In future, however, there is now widespread expectation that reporting will become standardised once IFRS enters the field in strength[11], as it is now preparing to do with the creation of the proposed International Sustainability Standards Board (ISSB). At that point reporting may also become more frequent. The ISSB.[12] holds the key to the next stage of ESG: true globalisation.
Much is held in common between ESG and Sharia real estate investors. Both share a commitment to excluding those engaged in harmful activities from becoming tenants. There are disagreements at the boundaries as to what activities should be regarded in this way, but there is also substantial agreement: both tobacco and gambling companies, for example, would find it difficult to rent premises under either approach. And both involve reporting requirements through independent third parties. Little surprise therefore that the Accounting and Auditing Organization for Islamic Financial Institutions (AAOIFI) already has a set of advisory standards for corporate and social responsibility.[13]
One significant additional contribution to ESG that sharia can make is its interconnected approach to analysing an investment. Whereas ESG has largely concentrated on individual outcomes, sharia boards have always insisted on the requirement for funding as well. Again, there are clear differences, most obviously in the issue of riba and therefore the range of permissible lenders, but also the extent to which gharar extends to the use of certain derivative financial instruments, but there is also common ground, including the need to analyse the organisations that have lent to or invested in a fund, what their lending policies in general have been, and how they have treated their borrowers and investors.
The integration of Sharia into ESG and vice versa may be still in its infancy, but exciting recent research has already indicated that the gain in risk reduction is stronger at high levels of ESG for Sharia-compliant firms, and that therefore a stronger commitment to ESG of Sharia-compliant firms should attract more capital flows.[14] As the research predicts, there is now not only awareness throughout the global fund management industry worldwide of just how close the two sets of principles really are, and the development of integrating principles, but actual funds that aim at combining the two, for example, Maybank’s Global Sustainable Equity-i Fund and Schroders’ Islamic Global Equity Fund, both launched in 2020. We can expect more convergence between ESG and Sharia in the future.
Theoretically, developers are profit-maximisers, their sales process complicated only by questions of creditworthiness and timing. In practice, this has never quite been the case, with cultural and ethical factors intersecting with brand development to shape developers’ perceptions of the communities they seek to create. Regulation, meanwhile, has proceeded apace, with European countries in the lead of ESG regulation insisting as part of the EU drive to zero carbon by 2050 on the carbon neutrality of all new commercial buildings from this year and requiring the progressive retrofitting of older buildings in the coming decades.[15] Integration of ESG into development is therefore probably easier that it might at first appear.

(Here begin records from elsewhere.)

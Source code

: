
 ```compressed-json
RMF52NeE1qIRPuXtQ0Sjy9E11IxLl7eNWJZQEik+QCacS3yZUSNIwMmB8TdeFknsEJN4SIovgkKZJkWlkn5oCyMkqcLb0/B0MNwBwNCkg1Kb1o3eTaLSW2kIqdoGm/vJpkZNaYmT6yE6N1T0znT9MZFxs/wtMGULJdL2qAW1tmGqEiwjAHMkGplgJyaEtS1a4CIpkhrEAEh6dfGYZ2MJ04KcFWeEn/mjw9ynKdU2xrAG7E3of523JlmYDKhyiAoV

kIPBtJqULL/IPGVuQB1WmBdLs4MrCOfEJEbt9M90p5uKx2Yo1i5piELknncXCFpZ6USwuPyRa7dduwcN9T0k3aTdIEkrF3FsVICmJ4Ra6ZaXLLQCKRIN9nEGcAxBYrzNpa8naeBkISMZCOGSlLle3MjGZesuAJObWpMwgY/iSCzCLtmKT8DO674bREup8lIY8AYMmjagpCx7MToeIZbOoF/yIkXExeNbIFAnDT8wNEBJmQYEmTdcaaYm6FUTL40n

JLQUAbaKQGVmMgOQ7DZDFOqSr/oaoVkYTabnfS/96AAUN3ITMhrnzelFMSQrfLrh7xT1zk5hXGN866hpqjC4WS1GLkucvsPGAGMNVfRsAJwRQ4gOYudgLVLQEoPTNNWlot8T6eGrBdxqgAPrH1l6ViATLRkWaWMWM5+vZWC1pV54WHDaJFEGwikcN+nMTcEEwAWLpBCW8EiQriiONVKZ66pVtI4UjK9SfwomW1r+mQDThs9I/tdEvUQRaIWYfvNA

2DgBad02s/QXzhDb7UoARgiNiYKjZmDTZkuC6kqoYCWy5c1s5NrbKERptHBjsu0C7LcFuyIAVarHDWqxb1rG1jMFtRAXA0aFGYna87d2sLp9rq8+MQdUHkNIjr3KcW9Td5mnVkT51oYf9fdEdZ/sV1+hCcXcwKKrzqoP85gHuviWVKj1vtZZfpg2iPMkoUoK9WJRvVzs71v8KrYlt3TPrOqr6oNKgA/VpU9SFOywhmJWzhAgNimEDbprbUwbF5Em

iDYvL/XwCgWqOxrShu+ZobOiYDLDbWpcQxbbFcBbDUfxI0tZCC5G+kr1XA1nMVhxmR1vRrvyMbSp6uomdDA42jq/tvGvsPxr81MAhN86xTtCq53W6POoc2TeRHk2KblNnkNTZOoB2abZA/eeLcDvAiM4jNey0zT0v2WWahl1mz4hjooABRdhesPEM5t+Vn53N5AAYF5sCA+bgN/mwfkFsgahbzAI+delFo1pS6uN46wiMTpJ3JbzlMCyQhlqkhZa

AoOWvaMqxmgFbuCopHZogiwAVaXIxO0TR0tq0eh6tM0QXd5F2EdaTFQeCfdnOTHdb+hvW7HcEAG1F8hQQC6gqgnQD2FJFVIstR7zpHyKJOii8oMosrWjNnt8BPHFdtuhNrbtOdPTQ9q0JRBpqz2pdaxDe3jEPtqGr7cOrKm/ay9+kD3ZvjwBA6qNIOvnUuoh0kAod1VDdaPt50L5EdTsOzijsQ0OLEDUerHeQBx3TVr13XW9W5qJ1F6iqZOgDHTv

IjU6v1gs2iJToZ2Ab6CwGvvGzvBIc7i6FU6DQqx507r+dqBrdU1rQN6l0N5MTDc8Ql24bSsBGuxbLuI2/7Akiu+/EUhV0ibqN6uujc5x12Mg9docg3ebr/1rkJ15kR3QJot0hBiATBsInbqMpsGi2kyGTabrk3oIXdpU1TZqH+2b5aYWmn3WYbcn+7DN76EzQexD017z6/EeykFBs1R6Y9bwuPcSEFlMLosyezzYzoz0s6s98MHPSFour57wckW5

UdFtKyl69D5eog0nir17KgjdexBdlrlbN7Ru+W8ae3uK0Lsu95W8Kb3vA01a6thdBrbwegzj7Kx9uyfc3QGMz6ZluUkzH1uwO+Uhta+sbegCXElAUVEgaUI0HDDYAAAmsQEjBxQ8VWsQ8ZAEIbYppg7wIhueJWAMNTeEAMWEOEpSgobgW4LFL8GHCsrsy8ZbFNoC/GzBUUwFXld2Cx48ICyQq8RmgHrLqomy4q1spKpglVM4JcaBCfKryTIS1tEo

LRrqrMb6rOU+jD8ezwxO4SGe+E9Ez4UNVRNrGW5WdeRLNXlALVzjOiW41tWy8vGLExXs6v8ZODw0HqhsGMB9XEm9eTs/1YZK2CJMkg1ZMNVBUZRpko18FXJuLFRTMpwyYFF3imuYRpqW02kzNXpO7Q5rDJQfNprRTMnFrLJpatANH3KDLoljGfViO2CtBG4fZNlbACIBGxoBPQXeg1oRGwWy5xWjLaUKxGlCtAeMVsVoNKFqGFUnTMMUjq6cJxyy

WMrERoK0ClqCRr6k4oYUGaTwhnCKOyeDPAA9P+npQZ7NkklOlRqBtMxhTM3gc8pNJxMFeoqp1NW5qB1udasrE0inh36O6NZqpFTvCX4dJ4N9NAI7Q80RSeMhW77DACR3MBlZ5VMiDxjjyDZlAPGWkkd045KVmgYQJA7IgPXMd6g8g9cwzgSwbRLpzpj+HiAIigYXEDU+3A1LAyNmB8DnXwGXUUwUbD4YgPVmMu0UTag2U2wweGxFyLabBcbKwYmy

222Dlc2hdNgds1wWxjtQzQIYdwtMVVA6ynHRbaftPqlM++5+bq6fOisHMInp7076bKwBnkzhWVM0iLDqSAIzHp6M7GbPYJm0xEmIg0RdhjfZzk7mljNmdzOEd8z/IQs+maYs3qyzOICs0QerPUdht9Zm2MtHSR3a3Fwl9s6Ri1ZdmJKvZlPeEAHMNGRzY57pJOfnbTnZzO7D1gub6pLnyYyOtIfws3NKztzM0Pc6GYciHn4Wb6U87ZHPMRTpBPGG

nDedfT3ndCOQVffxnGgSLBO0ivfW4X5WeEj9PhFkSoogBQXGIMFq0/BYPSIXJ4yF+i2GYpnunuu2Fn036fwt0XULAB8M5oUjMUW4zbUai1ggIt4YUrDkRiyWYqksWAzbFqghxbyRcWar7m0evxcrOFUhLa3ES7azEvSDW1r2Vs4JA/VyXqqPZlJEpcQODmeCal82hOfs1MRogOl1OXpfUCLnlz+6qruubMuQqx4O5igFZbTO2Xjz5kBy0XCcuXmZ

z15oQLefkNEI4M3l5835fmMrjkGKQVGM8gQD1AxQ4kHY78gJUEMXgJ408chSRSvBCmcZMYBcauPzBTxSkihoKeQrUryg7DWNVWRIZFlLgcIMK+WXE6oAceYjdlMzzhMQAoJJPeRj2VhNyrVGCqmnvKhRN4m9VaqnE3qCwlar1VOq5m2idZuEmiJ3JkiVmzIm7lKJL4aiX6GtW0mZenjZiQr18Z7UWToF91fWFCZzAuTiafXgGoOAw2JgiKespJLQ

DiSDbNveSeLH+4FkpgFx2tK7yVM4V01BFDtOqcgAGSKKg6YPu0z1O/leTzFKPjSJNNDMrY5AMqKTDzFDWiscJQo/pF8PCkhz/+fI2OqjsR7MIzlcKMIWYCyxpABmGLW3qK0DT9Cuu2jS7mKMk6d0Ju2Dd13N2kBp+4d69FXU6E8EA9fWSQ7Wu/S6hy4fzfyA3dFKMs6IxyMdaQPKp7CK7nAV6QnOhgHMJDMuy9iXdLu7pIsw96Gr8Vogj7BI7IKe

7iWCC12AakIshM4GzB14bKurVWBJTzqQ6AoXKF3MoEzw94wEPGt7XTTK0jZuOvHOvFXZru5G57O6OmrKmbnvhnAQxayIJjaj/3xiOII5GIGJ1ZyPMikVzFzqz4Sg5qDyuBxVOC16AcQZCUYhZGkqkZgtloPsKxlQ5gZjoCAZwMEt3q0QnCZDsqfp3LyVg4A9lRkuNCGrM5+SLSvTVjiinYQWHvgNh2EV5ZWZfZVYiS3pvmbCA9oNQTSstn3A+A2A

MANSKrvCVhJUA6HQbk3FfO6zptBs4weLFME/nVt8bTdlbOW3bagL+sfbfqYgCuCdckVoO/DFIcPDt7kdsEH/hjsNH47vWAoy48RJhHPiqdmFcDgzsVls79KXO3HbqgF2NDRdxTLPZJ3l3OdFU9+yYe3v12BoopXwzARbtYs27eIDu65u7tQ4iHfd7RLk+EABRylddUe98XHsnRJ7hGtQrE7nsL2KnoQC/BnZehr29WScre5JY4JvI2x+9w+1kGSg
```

But it has to pay. Does it? The environmental aspects of development have been sufficiently widely recognised as to have been the subject of empirical analysis worldwide. In the UAE, the results of initiatives such as the Emirates Green Building Council are perceived to create as yet only a modest valuation effect, with the additional costs of green construction methods consistently identified as the main drag on their adoption. [16][17]. The conclusion is clear: jJust as it was government initiatives that originally drove green construction, so it will be investor requirements, ESG reporting standards and further government support that change developer behaviour in the medium term, with improved construction technology only eventually becoming the enabler of more substantial developer alignment with ESG. There therefore now emerges the important task of transforming well-established green building standards, such as those developed by Estidama and Masdar[18] in the UAE,[19] the Green Building Regulation Council in Dubai[20] or the IFC’s EDGE (Excellence in Design for Greater Efficiencies), [21] from alignment with LEED and GRESB into integration with the ISSB standards of the future.

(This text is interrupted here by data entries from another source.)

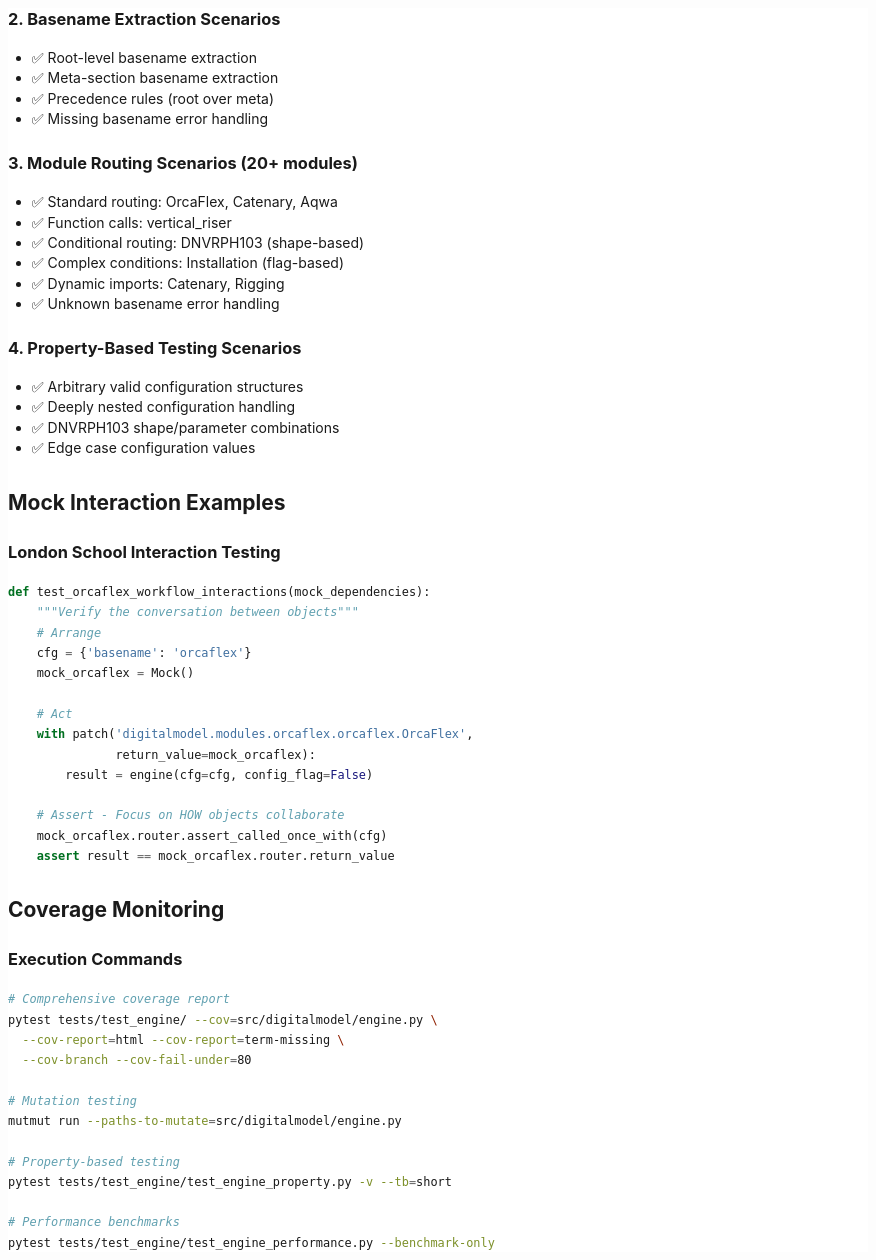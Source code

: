 ### 2. Basename Extraction Scenarios
- ✅ Root-level basename extraction
- ✅ Meta-section basename extraction
- ✅ Precedence rules (root over meta)
- ✅ Missing basename error handling

### 3. Module Routing Scenarios (20+ modules)
- ✅ Standard routing: OrcaFlex, Catenary, Aqwa
- ✅ Function calls: vertical_riser
- ✅ Conditional routing: DNVRPH103 (shape-based)
- ✅ Complex conditions: Installation (flag-based)
- ✅ Dynamic imports: Catenary, Rigging
- ✅ Unknown basename error handling

### 4. Property-Based Testing Scenarios
- ✅ Arbitrary valid configuration structures
- ✅ Deeply nested configuration handling
- ✅ DNVRPH103 shape/parameter combinations
- ✅ Edge case configuration values

## Mock Interaction Examples

### London School Interaction Testing
```python
def test_orcaflex_workflow_interactions(mock_dependencies):
    """Verify the conversation between objects"""
    # Arrange
    cfg = {'basename': 'orcaflex'}
    mock_orcaflex = Mock()

    # Act
    with patch('digitalmodel.modules.orcaflex.orcaflex.OrcaFlex',
               return_value=mock_orcaflex):
        result = engine(cfg=cfg, config_flag=False)

    # Assert - Focus on HOW objects collaborate
    mock_orcaflex.router.assert_called_once_with(cfg)
    assert result == mock_orcaflex.router.return_value
```

## Coverage Monitoring

### Execution Commands
```bash
# Comprehensive coverage report
pytest tests/test_engine/ --cov=src/digitalmodel/engine.py \
  --cov-report=html --cov-report=term-missing \
  --cov-branch --cov-fail-under=80

# Mutation testing
mutmut run --paths-to-mutate=src/digitalmodel/engine.py

# Property-based testing
pytest tests/test_engine/test_engine_property.py -v --tb=short

# Performance benchmarks
pytest tests/test_engine/test_engine_performance.py --benchmark-only
```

This will mean that environmental indicators no longer have the field to themselves. ESG also demands that developers take into consideration wider issues, such as the welfare of the workforce and the success of each development from a community standpoint, including its ability to contribute to wider socio-economic goals such as the improvement of the housing stock for everyone. This increasing demand from investors has a parallel in the requirements that governments worldwide, including in the region, have increasingly placed on developers to set aside a proportion of their residential developments for affordable housing,[22] including where necessary the provision of grants to developers to maintain financial viability.[23] Again therefore, developers will act so long as they are not financially disadvantaged.
Finally, the governance piece entails developers following best practices amongst global firms: independent non-executive directors, board committees, and transparency in financial reporting. The evidence here is much more conclusive overall, as research on real estate developers has been sparse and mainly concentrated on the planning process. As yet, evidence from UAE family businesses is not wholly conclusive, although public family-owned businesses are more successful in generating revenue than private family-owned companies, [24] but developers may be well advised to consider that if governance improves the financial performance of banks,[25] it will probably do so for them as well.

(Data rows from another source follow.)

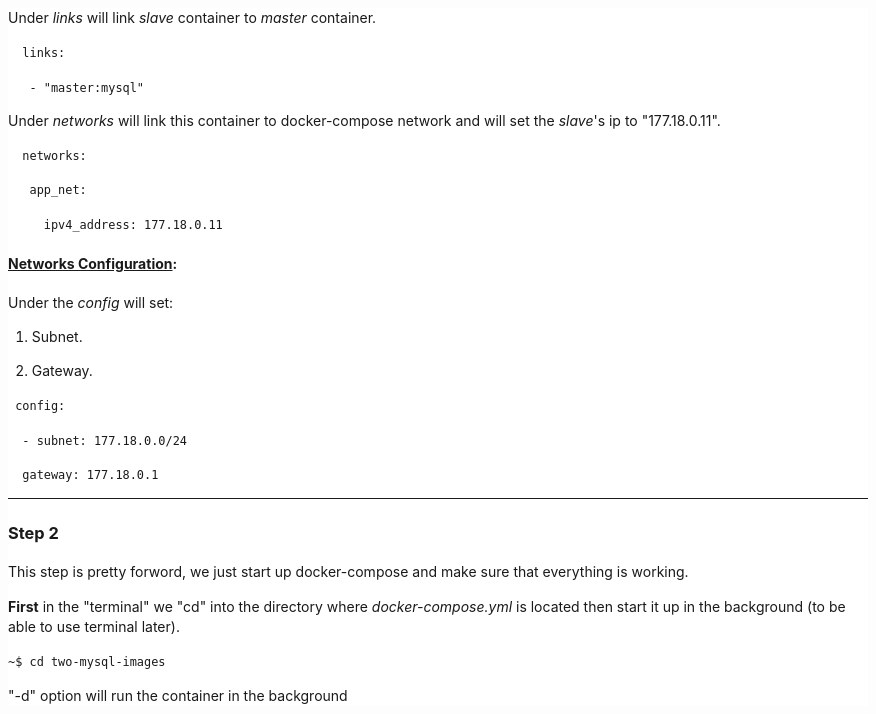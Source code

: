 Under *links* will link *slave* container to *master* container.

```
  links:
```

```
   - "master:mysql"
```

Under *networks* will link this container to docker-compose network and will set the *slave*'s ip to "177.18.0.11".

```
  networks:
```

```
   app_net:
```

```
     ipv4_address: 177.18.0.11
```

#### **[Networks Configuration](https://runnable.com/docker/docker-compose-networking):**
Under the *config* will set:

1. Subnet.

2. Gateway.


```
 config:
```

```
  - subnet: 177.18.0.0/24
```

``` 
  gateway: 177.18.0.1
```

---

### Step 2
This step is pretty forword, we just start up docker-compose and make sure that everything is working.

**First** in the "terminal" we "cd" into the directory where *docker-compose.yml* is located then start it up in the background (to be able to use terminal later).

```
~$ cd two-mysql-images
```

"-d" option will run the container in the background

The future developers of the Gulf and their advisers must learn to be fluent in the languages of each dimension of ESG, but developers should certainly not see ESG as simply an extra layer of reporting. The good news for developers is that action along these three dimensions as good for shareholders as it has proved in other industries. Evidence shows that the most successful developers internationally in terms of Total Shareholder Return are those that have followed active ESG policies across all three dimensions. Developers in the region have already begun to recognise the value creating possibilities of ESG reporting, for example in Saudi Arabia the adoption of GRESB by the Red Sea Development Company (TRSDC).[26]
What is likely to change this decade is that what has been trailblazed by TRSDC and others will be adopted by a much wider range of development companies. Part of the motivation behind this will be that developers with ESG-positive projects will be able to ‘reap the greenium’ by financing themselves less expensively from banks and investors that are themselves adopting ESG policies. Sustainability loans to real estate developers began last decade: they have now been extended to large organisations such as Capital Land in Singapore and Frasers Property in Australia.[27] In countries such as Rumania, where developer Iulius obtained a syndicated green loan from the IFC for Palas Campus, the evidence for the funding of energy efficient buildings is clear to see: the IFC believes that similar opportunities amount to $24.7 trillion across emerging market cities by 2030.[28] But how much less expensively? The answer depends on two factors. First, whether the ESG requirements imposed by these structured finance deals, such as energy use, are actually met. Evidence from corporate borrowing already suggests that they are, but analysts have as yet insufficient data from developers to be sure that the real estate sector will achieve similar results. Second, the size of the financial incentive, which is an important policy question for governments in the Gulf as elsewhere. This is a goal for which developers will undoubtedly strive, but how quickly will depend on the visibility of both of these factors.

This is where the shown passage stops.